Work instructions | Return, exactly as written, every line from the first line of the data below through the line that contains "be set too**On.**</span></span>".

[Collection entries]

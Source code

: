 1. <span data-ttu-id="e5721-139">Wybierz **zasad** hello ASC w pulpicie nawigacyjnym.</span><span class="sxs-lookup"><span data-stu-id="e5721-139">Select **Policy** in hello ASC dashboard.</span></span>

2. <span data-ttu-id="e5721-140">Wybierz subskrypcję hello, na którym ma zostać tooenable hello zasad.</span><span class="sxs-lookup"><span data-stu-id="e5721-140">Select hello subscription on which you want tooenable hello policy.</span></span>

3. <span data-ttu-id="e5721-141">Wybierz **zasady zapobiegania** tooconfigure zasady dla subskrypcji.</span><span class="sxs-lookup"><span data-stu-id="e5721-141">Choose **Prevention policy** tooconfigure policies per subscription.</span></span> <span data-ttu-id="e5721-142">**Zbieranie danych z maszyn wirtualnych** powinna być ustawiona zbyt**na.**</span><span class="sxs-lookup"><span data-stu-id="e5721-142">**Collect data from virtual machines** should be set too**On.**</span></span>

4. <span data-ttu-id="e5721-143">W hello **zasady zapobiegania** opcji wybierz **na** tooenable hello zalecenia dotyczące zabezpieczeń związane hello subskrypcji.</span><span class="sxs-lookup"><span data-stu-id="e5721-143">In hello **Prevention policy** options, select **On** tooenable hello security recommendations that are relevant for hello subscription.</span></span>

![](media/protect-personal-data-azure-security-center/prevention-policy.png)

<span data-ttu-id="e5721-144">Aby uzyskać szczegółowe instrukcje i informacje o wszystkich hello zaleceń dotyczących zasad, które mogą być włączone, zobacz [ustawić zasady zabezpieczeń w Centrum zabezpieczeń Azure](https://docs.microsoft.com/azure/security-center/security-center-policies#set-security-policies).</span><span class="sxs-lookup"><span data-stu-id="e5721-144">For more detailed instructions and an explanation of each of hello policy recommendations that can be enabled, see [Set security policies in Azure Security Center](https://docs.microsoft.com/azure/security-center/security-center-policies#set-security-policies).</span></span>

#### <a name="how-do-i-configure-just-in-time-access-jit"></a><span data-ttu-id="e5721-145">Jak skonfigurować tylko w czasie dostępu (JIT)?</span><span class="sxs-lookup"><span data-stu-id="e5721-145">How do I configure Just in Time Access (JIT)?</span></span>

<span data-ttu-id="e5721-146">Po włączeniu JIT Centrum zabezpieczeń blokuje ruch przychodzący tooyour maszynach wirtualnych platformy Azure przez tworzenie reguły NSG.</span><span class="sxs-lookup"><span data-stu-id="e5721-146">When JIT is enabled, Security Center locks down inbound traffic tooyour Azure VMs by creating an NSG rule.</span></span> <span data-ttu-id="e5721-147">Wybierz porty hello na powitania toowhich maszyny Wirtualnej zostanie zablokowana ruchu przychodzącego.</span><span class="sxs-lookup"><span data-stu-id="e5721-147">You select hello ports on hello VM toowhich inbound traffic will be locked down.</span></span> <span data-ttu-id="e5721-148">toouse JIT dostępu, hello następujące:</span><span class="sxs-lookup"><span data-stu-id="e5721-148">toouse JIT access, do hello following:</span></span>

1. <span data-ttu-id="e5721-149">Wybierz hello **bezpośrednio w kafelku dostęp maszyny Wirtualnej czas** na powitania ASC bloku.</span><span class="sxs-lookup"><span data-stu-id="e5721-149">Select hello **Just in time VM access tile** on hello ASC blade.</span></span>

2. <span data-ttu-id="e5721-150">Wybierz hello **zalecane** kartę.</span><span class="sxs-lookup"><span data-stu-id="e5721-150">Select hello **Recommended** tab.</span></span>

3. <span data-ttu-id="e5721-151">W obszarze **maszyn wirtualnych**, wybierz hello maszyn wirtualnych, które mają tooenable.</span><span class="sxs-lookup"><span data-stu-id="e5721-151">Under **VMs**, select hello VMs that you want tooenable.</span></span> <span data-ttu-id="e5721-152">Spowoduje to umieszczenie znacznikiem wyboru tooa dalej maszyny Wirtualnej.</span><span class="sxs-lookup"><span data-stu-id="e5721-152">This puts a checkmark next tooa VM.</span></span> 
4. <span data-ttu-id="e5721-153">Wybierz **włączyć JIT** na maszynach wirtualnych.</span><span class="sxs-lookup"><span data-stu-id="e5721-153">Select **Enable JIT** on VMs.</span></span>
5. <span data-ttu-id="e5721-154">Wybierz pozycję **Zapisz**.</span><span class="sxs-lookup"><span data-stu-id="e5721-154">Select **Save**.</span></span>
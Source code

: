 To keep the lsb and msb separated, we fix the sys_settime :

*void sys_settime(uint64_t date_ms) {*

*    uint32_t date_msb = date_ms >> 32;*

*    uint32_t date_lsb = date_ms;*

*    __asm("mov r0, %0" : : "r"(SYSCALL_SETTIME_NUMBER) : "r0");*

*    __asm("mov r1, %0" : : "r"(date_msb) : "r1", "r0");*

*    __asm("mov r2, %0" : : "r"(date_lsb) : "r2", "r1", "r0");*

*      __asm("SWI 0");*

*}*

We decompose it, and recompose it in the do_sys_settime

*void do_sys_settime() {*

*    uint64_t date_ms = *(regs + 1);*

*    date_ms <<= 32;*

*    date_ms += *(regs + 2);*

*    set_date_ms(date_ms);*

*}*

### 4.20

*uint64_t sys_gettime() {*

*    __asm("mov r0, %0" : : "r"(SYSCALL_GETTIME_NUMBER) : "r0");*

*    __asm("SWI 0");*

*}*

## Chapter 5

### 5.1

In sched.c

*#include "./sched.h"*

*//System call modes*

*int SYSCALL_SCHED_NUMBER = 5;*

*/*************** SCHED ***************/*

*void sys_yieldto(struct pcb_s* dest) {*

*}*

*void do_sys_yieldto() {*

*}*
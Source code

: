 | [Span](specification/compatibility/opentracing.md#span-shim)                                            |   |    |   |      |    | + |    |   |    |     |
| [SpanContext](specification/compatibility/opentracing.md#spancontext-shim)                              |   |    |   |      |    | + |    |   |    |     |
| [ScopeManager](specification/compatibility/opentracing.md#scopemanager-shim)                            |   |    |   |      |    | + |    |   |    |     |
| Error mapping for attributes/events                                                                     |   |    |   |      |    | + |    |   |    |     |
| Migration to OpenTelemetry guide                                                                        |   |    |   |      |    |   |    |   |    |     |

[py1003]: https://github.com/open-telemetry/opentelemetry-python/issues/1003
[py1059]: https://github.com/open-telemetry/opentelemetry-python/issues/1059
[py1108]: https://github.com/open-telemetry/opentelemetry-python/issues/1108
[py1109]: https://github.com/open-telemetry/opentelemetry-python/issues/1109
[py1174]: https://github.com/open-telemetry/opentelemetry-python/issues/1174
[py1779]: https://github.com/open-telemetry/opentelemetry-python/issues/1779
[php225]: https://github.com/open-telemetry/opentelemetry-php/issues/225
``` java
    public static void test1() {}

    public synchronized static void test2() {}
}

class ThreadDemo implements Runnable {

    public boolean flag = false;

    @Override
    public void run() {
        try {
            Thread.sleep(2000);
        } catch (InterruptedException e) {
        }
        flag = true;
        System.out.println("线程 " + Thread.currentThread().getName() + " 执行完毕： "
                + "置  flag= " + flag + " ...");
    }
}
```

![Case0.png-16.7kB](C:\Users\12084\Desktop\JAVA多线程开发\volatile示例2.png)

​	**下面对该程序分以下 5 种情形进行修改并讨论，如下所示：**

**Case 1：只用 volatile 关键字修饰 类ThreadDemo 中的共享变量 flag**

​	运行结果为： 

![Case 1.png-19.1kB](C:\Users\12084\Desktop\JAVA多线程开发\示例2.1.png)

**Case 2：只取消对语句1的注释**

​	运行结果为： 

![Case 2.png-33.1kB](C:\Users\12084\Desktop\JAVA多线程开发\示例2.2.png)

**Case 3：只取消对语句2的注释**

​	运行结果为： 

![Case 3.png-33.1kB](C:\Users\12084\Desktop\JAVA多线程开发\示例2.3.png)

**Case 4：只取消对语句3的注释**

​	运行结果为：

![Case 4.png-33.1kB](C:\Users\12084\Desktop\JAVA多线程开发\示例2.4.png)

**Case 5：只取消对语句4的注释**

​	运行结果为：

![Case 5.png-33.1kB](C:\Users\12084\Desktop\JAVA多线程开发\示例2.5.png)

Answer box |
Source code

: 1. <span data-ttu-id="e5721-139">Wybierz **zasad** hello ASC w pulpicie nawigacyjnym.</span><span class="sxs-lookup"><span data-stu-id="e5721-139">Select **Policy** in hello ASC dashboard.</span></span>

2. <span data-ttu-id="e5721-140">Wybierz subskrypcję hello, na którym ma zostać tooenable hello zasad.</span><span class="sxs-lookup"><span data-stu-id="e5721-140">Select hello subscription on which you want tooenable hello policy.</span></span>

3. <span data-ttu-id="e5721-141">Wybierz **zasady zapobiegania** tooconfigure zasady dla subskrypcji.</span><span class="sxs-lookup"><span data-stu-id="e5721-141">Choose **Prevention policy** tooconfigure policies per subscription.</span></span> <span data-ttu-id="e5721-142">**Zbieranie danych z maszyn wirtualnych** powinna być ustawiona zbyt**na.**</span><span class="sxs-lookup"><span data-stu-id="e5721-142">**Collect data from virtual machines** should be set too**On.**</span></span>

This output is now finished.